Intravenous administration of Lorazep resulted in painful responses in 13/771 patients or approximately 1.6% in the immediate postinjection period, and 24 hours later 4/771 patients or about 0.5% still complained of pain. Redness did not occur immediately following intravenous injection but was noted in 19/771 patients at the 24-hour observation period. This incidence is similar to that observed with an intravenous infusion before Lorazep is given. Intra-arterial injection may produce arteriospasm resulting in gangrene which may require amputation.
Cardiovascular System
Hypertension (0.1%) and hypotension (0.1%) have occasionally been observed after patients have received injectable Lorazep.
Respiratory System
Five patients (5/446) who underwent regional anesthesia were observed to have airway obstruction. This was believed due to excessive sleepiness at the time of the procedure and resulted in temporary hypoventilation. In this instance, appropriate airway management may become necessary.
Other Adverse Experiences
Skin rash, nausea and vomiting have occasionally been noted in patients who have received injectable Lorazep combined with other drugs during anesthesia and surgery.
Paradoxical Reactions
As with all benzodiazepines, paradoxical reactions such as stimulation, mania, irritability, restlessness, agitation, aggression, psychosis, hostility, rage, or hallucinations may occur in rare instances and in an unpredictable fashion. In these instances, further use of the drug in these patients should be considered with caution.
Postmarketing Reports
Voluntary reports of other adverse events temporally associated with the use of Lorazep (Lorazep) Injection that have been received since market introduction and that may have no causal relationship with the use of Lorazep Injection include the following: acute brain syndrome, aggravation of pheochromocytoma, amnesia, apnea/respiratory arrest, arrhythmia, bradycardia, brain edema, coagulation disorder, coma, convulsion, gastrointestinal hemorrhage, heart arrest/failure, heart block, liver damage, lung edema, lung hemorrhage, nervousness, neuroleptic malignant syndrome, paralysis, pericardial effusion, pneumothorax, pulmonary hypertension, tachycardia, thrombocytopenia, urinary incontinence, ventricular arrhythmia.

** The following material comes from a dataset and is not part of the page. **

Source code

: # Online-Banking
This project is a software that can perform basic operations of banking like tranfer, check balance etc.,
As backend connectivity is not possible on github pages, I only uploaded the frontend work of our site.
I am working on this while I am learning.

Fatalities also have been reported, usually in patients on concomitant medications (e.g., respiratory depressants) and/or with other medical conditions (e.g., obstructive sleep apnea).
Drug Abuse And Dependence
Controlled Substance Class
Lorazep is a controlled substance in Schedule IV.
Abuse And Physical And Psychological Dependence
As with other benzodiazepines, Lorazep Injection has a potential for abuse and may lead to dependence. Physicians should be aware that repeated doses over a prolonged period of time may result in physical and psychological dependence and withdrawal symptoms, following abrupt discontinuance, similar in character to those noted with barbiturates and alcohol.